WORK REQUEST> Restate the data below word for word, omitting pictures.

GIVEN INFORMATION>
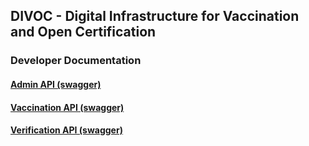 ## DIVOC - Digital Infrastructure for Vaccination and Open Certification


### Developer Documentation

#### [Admin API (swagger)](https://bharat-dpi.github.io/DIVOC/developer-docs/api/admin-api.html#/admin-portal.yaml)

#### [Vaccination API (swagger)](https://bharat-dpi.github.io/DIVOC/developer-docs/api/admin-api.html#/vaccination-api.yaml)

#### [Verification API (swagger)](https://bharat-dpi.github.io/DIVOC/developer-docs/api/admin-api.html#/divoc-verification.yaml)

RESULT>
 ## DIVOC - Digital Infrastructure for Vaccination and Open Certification


### Developer Documentation

#### [Admin API (swagger)](https://bharat-dpi.github.io/DIVOC/developer-docs/api/admin-api.html#/admin-portal.yaml)

#### [Vaccination API (swagger)](https://bharat-dpi.github.io/DIVOC/developer-docs/api/admin-api.html#/vaccination-api.yaml)

#### [Verification API (swagger)](https://bharat-dpi.github.io/DIVOC/developer-docs/api/admin-api.html#/divoc-verification.yaml)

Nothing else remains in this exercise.